Peer tutoring also provides exceptional students the additional one-on-one or small
group instruction that is often needed to progress academically and socially depending on
their needs, and also creates a more inclusive learning environment for students who
struggle to attend to teaching in a whole class setting (Okilwa et al., 2010). Peer tutoring
accommodations are particularly effective for intermediate to secondary students because
the transition in instructional formatting from general skills acquisition to content
knowledge acquisition and independent tasks, with less student-teacher interactions
throughout the school day, leaves the needs of exceptional learners unaccounted for in the
general classroom. Peer tutoring allows exceptional students in general and special
education settings the chance to receive the individual attention and immediate feedback
to a degree that most teachers cannot provide in a typical class block (Okilwa et al.,
2010).
Teachers are heavily encouraged to implement this instructional accommodation in
place of ability grouping due to the overwhelmingly benefits in academic and noncognitive outcomes for exceptional learners.

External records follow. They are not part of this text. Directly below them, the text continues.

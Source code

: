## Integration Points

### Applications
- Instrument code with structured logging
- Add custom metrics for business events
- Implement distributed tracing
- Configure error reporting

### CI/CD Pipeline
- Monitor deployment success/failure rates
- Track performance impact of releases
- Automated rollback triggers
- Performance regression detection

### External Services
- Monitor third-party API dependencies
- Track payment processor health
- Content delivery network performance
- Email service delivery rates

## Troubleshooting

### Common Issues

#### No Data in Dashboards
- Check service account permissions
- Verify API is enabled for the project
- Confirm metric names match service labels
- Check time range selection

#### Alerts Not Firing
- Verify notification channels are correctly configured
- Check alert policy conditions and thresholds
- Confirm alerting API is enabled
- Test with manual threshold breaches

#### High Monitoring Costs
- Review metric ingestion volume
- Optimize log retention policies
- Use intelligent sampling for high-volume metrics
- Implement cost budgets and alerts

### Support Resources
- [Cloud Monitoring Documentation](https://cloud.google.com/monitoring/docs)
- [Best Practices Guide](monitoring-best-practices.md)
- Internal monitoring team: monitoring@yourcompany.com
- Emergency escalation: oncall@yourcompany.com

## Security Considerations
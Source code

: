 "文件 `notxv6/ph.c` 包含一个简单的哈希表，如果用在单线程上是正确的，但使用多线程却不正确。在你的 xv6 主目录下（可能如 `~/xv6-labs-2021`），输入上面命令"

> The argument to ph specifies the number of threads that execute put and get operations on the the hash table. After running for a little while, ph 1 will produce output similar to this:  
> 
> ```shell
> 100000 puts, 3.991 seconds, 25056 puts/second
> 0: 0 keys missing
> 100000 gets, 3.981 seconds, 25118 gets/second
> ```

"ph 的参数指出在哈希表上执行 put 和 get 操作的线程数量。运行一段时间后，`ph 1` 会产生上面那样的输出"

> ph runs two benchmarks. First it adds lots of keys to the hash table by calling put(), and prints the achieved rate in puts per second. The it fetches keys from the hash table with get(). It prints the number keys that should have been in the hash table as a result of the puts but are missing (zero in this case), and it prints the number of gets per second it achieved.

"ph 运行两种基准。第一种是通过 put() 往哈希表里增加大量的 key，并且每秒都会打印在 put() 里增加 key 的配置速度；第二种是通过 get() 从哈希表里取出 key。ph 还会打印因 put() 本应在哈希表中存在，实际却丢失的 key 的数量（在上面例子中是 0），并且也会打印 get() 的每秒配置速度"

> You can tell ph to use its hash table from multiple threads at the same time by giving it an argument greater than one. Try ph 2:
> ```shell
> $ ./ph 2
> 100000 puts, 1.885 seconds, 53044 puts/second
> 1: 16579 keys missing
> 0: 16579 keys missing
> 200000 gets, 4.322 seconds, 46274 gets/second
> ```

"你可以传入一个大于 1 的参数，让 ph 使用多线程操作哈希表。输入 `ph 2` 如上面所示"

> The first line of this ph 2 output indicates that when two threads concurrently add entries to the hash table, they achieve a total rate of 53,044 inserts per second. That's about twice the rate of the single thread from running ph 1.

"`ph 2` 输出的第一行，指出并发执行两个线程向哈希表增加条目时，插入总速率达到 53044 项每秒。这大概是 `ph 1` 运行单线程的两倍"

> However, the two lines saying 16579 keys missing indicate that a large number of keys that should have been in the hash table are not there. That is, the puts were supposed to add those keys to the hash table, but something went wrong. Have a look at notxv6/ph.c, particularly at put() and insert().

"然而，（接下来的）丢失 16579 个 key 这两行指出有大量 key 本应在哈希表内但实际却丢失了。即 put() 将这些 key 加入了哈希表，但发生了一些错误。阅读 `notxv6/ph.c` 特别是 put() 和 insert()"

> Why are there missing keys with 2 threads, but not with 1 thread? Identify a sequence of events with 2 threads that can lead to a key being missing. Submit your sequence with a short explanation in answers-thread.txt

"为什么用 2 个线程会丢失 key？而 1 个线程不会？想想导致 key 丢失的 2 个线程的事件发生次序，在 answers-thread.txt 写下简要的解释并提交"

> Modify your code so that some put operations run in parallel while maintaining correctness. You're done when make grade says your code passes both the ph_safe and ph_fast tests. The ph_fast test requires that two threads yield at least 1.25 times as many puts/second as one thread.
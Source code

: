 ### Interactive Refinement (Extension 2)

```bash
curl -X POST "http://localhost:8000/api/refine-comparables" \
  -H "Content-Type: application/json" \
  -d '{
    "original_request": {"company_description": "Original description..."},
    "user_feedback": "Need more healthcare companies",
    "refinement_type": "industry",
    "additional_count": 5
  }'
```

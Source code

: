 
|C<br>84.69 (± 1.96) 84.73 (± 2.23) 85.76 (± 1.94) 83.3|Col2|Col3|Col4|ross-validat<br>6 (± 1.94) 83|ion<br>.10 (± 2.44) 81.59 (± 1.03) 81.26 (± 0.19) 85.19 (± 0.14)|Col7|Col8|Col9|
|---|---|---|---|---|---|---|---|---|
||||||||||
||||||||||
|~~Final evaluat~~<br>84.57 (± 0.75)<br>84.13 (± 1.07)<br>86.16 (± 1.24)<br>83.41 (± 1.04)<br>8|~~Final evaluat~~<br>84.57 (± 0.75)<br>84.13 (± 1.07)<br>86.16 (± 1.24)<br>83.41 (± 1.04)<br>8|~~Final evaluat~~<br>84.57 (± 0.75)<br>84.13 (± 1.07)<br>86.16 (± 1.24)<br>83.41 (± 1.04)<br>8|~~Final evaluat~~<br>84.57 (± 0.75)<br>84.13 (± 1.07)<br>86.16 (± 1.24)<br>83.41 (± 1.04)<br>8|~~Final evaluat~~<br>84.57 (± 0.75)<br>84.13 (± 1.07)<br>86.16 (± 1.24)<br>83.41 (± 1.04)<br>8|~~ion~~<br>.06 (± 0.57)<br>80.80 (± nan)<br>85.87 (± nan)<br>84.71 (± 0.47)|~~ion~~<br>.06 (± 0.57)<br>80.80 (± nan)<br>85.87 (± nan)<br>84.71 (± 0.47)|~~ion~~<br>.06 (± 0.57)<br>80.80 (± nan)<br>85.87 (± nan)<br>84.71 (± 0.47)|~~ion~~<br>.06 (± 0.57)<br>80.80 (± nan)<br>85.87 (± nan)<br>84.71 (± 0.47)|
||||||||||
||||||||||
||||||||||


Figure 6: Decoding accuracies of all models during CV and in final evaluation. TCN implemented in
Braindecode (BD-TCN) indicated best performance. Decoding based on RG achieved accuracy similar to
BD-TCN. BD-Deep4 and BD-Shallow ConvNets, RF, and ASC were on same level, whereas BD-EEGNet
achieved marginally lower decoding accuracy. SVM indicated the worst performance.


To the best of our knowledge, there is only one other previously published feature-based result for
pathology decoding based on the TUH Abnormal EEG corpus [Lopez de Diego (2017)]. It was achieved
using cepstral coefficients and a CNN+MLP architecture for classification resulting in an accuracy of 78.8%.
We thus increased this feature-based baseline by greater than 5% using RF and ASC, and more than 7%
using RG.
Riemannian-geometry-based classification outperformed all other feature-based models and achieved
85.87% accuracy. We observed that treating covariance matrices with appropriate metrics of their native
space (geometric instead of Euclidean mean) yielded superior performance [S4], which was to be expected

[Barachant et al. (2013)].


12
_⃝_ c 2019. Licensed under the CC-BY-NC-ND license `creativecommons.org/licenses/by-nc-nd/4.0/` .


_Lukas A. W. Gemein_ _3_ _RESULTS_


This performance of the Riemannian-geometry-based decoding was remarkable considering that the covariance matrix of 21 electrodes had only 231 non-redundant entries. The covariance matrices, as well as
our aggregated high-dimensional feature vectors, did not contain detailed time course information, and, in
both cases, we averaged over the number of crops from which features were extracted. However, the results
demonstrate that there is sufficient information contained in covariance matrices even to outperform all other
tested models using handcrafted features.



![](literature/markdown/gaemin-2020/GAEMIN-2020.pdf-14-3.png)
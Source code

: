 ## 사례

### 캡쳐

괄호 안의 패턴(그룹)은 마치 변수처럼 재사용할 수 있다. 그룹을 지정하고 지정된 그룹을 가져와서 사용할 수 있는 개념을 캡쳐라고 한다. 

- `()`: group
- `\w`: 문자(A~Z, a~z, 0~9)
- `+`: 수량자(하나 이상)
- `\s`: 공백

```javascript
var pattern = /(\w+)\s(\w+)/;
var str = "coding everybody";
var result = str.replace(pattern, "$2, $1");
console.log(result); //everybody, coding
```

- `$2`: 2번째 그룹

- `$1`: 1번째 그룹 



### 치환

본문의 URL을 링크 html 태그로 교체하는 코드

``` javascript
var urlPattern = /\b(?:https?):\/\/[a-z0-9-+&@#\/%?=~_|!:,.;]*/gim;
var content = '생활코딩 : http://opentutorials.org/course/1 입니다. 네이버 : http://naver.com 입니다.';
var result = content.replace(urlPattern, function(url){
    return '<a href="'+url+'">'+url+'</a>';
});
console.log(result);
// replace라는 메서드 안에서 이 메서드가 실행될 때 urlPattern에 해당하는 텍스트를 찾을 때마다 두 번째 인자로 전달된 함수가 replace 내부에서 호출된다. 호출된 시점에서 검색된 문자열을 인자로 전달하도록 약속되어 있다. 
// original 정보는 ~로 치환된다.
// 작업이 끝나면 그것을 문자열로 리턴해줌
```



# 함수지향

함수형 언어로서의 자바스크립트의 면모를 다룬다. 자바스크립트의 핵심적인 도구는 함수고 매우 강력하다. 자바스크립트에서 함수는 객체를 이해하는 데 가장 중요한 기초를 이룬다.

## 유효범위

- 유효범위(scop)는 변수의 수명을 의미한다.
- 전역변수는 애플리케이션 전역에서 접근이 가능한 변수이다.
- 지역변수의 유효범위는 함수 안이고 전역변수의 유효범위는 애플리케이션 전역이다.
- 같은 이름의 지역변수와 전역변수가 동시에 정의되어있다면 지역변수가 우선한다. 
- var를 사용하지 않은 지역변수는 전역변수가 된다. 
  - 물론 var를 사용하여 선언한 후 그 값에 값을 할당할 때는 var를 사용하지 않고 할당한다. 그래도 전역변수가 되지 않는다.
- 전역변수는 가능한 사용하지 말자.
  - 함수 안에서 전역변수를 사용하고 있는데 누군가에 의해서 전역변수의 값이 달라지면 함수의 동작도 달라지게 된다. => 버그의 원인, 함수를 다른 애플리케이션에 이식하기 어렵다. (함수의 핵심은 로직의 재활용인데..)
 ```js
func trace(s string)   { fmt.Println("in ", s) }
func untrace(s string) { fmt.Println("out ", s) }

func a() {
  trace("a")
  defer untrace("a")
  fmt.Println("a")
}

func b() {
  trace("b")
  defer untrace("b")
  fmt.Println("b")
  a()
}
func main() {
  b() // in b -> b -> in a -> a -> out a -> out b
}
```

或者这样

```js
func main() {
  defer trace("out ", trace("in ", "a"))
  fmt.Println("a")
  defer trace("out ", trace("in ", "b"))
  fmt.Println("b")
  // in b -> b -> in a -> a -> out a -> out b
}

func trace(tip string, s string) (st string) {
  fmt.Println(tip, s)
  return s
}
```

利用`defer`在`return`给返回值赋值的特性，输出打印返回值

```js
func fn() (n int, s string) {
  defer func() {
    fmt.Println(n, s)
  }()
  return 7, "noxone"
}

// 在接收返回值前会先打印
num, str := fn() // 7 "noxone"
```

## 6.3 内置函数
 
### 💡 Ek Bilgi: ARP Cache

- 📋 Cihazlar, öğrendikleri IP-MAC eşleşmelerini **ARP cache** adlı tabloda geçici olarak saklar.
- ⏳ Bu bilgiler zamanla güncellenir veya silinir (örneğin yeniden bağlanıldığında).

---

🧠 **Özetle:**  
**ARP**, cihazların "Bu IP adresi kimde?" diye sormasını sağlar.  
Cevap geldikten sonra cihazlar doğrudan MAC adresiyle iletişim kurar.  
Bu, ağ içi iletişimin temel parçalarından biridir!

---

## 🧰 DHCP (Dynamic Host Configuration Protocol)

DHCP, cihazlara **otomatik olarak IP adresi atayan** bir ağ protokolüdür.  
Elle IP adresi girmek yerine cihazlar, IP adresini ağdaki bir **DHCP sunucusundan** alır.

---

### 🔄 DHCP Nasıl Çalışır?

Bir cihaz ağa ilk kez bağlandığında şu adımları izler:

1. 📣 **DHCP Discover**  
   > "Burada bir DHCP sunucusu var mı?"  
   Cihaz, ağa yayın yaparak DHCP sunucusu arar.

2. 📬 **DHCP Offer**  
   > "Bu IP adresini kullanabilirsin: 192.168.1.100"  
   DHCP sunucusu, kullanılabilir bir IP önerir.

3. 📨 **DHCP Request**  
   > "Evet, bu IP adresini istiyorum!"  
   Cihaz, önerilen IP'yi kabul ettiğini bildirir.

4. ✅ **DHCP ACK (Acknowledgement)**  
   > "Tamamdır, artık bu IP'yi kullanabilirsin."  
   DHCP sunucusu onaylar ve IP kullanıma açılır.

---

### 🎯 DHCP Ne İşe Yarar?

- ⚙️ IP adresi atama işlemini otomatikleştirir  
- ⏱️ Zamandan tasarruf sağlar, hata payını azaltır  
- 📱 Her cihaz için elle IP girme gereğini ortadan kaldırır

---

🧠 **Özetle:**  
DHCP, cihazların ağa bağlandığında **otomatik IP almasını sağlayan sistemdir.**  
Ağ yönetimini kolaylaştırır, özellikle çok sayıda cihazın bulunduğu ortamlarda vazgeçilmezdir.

Exceptional students have been shown to
effectively teach one another from areas of personal strength, and learn new skills from
one another in both general and special education settings, regardless of disability type.
Implementation of peer tutoring has also been effective regardless of curricular content
area. This instructional accommodation is an excellent alternative to ability grouping
because exceptional learners can be made responsible for their own learning and the
learning of others to a degree, while also gaining the social benefits of exposure to
consistent peer interaction (Okilwa et al., 2010).